Welcome to our cutting-edge implementation of the Lattice Boltzmann Method (LBM), a powerful computational fluid dynamics technique. In this project, we seamlessly blend clarity in CPU code with optimized GPU performance, offering an efficient and versatile solution. Whether you're a developer exploring our object-oriented CPU code for its clarity or delving into the GPU-accelerated calculations for maximum performance, this documentation should provide a comprehensive guide to navigating and understanding our LBM implementation.
Ball, Reynolds 400, Inlet 0.2, Lattice 200x100 | Lift and Drag |
---|---|
After cloning the repo, the first step is to verify you have all the software needed to run the project. You'll need CMake, a C++ compiler (GCC suggested), Python, ffmpeg and, optionally, CUDA Toolkit.
Create python virtual environment and install requirements
python3 -m venv env
source env/bin/activate
pip install -r requirements.txt
Compile the project
./compile.sh
You'll find ALL outputs in the outputs
folder.
Test run the project
./run.sh lid-driven-cavity 100
Optionally, try running a more complex example on the gpu
./run.sh ball 100 --gpu
To generate an airfoil, run the following command
python scripts/airfoil_generator.py
You can also generate an obstacle of your own, by loading from a png of only black and white pixels
python scripts/png_reader.py
Circular obstacles can be generated with the following command
python scripts/ball.py
For the usage of plotting2D.py
and dragLift.py
, please check out run.sh
In the following sections, we will discuss the main features of our implementation and the rationale behind our design choices.
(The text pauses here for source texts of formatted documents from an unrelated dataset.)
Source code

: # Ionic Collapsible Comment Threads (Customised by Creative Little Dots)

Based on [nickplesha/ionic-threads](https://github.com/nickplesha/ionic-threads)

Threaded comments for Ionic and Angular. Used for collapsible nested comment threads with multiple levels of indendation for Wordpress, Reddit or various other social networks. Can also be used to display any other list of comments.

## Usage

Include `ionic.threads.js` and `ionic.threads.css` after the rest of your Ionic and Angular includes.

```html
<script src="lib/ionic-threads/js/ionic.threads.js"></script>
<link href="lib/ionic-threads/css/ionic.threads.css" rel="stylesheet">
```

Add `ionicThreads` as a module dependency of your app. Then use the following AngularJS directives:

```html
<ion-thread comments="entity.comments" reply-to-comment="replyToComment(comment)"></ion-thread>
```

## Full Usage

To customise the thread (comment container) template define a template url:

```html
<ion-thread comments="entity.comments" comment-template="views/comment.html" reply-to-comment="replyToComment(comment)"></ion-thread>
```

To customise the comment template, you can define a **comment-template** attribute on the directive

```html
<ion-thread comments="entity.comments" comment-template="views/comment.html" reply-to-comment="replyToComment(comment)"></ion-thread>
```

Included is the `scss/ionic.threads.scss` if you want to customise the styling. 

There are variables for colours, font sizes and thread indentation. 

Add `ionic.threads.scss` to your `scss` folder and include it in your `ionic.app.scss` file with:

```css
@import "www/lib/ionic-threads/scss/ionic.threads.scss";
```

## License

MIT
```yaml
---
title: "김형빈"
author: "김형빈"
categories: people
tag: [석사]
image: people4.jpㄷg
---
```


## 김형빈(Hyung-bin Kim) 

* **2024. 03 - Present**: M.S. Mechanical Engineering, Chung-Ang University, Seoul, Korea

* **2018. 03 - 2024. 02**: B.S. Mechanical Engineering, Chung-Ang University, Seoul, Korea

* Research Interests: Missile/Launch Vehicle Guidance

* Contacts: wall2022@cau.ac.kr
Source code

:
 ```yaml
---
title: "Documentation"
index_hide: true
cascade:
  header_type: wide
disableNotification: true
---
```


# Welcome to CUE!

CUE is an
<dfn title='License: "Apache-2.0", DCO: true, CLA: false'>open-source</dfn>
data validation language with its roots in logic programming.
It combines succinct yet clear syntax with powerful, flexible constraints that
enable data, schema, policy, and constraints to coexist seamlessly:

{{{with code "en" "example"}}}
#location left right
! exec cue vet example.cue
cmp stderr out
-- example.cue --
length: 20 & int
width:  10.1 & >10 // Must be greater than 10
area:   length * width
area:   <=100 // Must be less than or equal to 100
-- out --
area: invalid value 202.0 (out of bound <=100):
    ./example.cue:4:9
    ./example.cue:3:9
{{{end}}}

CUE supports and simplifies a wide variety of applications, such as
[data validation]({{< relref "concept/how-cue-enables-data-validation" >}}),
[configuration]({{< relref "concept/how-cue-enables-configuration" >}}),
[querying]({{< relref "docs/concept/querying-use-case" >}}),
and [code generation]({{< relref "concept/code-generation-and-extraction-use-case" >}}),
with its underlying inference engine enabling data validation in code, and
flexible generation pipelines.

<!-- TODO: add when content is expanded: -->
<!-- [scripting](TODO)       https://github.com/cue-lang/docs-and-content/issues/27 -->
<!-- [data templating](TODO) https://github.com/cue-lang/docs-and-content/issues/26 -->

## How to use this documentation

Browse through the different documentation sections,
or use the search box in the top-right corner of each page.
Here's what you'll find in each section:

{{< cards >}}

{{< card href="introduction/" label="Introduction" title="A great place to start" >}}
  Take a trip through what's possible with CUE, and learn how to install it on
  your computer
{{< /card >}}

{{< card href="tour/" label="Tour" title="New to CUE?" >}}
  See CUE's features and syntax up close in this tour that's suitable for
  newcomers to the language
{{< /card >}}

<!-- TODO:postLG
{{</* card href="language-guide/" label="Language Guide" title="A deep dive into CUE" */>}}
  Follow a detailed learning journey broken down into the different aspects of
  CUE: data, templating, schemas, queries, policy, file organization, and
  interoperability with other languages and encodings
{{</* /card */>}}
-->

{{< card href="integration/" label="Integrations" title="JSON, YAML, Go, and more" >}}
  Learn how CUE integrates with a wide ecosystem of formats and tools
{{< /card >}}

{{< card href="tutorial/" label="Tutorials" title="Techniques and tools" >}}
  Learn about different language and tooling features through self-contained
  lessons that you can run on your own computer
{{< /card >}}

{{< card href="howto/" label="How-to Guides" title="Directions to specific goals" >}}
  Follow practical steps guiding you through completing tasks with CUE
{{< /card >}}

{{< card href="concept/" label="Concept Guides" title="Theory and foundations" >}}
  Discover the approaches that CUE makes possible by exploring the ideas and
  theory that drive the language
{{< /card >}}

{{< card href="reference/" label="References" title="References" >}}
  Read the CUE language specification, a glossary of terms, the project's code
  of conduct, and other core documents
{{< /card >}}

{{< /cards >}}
We will also provide a brief overview of the performance of our code, comparing the CPU and GPU implementations.
We have implemented an advanced Computational Fluid Dynamics (CFD) method known as the Lattice Boltzmann Method (LBM), grounded in the principles of particle dynamics and specific space-time discretization techniques. LBM, an accurate mesoscale model, leverages the Kinetic Theory and the Lattice Gas Model to depict fluid behavior by simulating particle movement on a regular lattice. Despite its inherent computational complexity, this model finds widespread application in large-scale simulations.
Our model is characterized by a two-dimensional portrayal of fluid dynamics within a lattice. Depending on the nature of the problem at hand, the fluid may either be confined within the lattice or allowed to pass through it. The foundational structure of our code not only facilitates seamless two-dimensional simulations but also sets the stage for future implementations of three-dimensional simulations. This adaptability is made possible through the integration of the Structure
class and the NDimensionalMatrix
template class, allowing for modifications in specific methods while preserving the fundamental structures and overall code organization.
- Ubuntu 22.04
- CMake 3.22.1
- GCC 11.4.0
- CUDA 12.4
- C++ 17 (with OpenMP)
- Python 3.10.12
- ffmpeg 4.4.2
We have developed a system that loads problems from plain text files. Each problem type is denoted by a number, and additional simulation parameters are also specified in the file. Some problem types support arbitrarily shaped obstacles in the lattice, and the shapes of those are also outlined in the text file.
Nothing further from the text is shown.